*YOUR OBJECTIVE:*
What lines below contain the word "Updated"? Please pull each one out.

[Source texts of formatted documents]

────────────────────

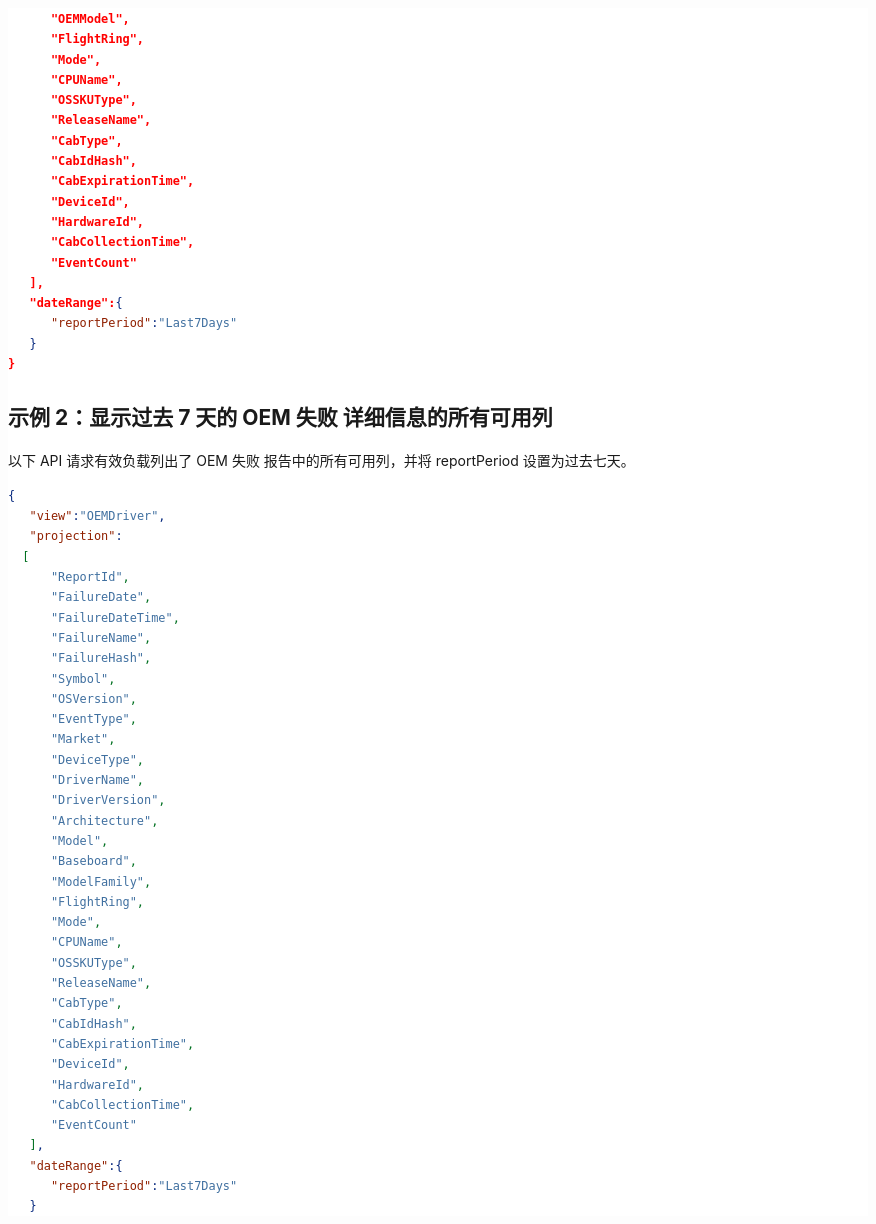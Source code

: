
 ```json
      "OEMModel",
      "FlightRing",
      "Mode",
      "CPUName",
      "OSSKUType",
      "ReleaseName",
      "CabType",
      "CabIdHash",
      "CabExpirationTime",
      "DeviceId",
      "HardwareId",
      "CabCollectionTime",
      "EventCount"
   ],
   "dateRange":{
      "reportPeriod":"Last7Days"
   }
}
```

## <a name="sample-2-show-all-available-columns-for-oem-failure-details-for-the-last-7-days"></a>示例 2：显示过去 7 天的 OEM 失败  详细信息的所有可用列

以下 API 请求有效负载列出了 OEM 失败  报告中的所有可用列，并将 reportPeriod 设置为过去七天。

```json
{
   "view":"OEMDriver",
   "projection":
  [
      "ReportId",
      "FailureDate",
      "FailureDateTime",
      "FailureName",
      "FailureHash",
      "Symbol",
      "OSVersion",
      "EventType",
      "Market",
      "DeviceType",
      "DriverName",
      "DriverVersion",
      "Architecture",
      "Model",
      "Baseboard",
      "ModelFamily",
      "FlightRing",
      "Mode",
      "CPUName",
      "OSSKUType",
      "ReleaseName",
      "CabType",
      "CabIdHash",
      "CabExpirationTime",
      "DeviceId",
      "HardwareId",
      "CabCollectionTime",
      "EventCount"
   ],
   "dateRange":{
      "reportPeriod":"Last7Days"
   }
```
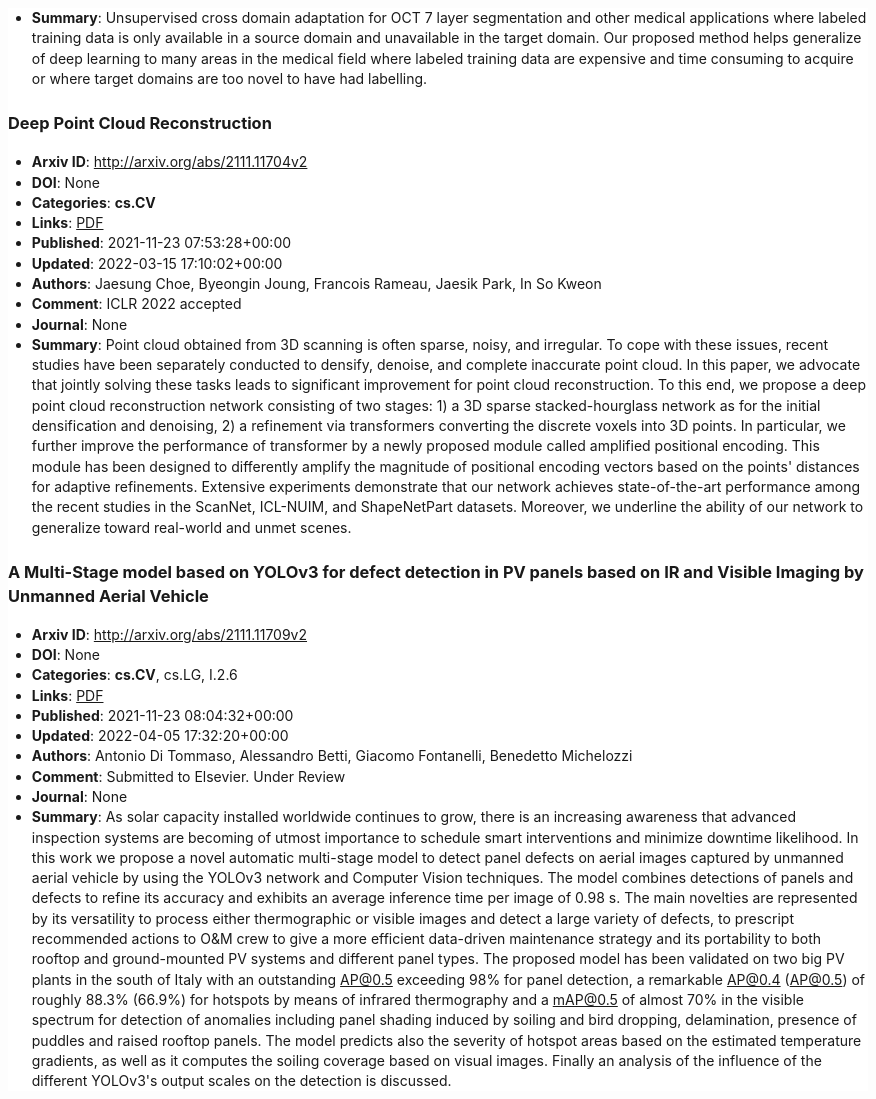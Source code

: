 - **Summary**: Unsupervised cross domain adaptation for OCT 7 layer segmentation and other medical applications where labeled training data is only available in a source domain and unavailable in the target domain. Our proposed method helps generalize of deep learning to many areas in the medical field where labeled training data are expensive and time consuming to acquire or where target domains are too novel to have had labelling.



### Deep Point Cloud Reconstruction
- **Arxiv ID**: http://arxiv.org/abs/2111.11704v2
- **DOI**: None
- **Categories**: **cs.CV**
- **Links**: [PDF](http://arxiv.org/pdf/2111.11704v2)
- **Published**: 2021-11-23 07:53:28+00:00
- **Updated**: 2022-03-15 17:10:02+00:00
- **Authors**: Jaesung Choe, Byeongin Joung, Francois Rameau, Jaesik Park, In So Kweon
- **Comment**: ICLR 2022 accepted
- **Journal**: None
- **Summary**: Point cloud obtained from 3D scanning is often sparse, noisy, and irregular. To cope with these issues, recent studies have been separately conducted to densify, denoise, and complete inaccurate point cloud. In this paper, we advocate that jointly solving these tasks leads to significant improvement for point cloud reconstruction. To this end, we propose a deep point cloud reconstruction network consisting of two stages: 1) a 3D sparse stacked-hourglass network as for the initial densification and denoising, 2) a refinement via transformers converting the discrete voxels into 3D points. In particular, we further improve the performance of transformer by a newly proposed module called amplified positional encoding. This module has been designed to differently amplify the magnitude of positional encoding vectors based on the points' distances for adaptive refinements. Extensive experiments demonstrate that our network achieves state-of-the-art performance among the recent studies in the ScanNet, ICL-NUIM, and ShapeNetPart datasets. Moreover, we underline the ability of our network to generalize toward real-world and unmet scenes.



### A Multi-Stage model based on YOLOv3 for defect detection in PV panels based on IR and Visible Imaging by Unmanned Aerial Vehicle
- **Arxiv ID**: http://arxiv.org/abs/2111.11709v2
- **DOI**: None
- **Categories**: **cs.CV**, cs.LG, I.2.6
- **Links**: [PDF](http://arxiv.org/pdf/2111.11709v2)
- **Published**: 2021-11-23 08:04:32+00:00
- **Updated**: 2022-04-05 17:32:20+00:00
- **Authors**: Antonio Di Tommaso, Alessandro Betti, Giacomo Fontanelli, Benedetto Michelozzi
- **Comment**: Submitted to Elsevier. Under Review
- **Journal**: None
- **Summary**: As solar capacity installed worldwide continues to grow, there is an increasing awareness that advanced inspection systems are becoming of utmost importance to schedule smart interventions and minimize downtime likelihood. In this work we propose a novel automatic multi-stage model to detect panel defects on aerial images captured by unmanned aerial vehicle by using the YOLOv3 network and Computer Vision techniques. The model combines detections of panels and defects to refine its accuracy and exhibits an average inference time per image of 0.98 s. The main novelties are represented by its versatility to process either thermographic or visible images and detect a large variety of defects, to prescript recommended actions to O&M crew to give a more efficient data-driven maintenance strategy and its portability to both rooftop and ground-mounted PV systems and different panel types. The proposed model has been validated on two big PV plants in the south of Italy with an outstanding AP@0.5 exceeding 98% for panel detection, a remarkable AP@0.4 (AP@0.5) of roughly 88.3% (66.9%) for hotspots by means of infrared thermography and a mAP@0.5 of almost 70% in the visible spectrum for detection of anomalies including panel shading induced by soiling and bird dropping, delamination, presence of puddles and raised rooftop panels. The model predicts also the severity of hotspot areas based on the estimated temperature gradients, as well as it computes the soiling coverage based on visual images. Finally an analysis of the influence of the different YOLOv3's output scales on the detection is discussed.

────────────────────

*EXERCISE OUTPUT:*
- **Updated**: 2022-03-15 17:10:02+00:00
- **Updated**: 2022-04-05 17:32:20+00:00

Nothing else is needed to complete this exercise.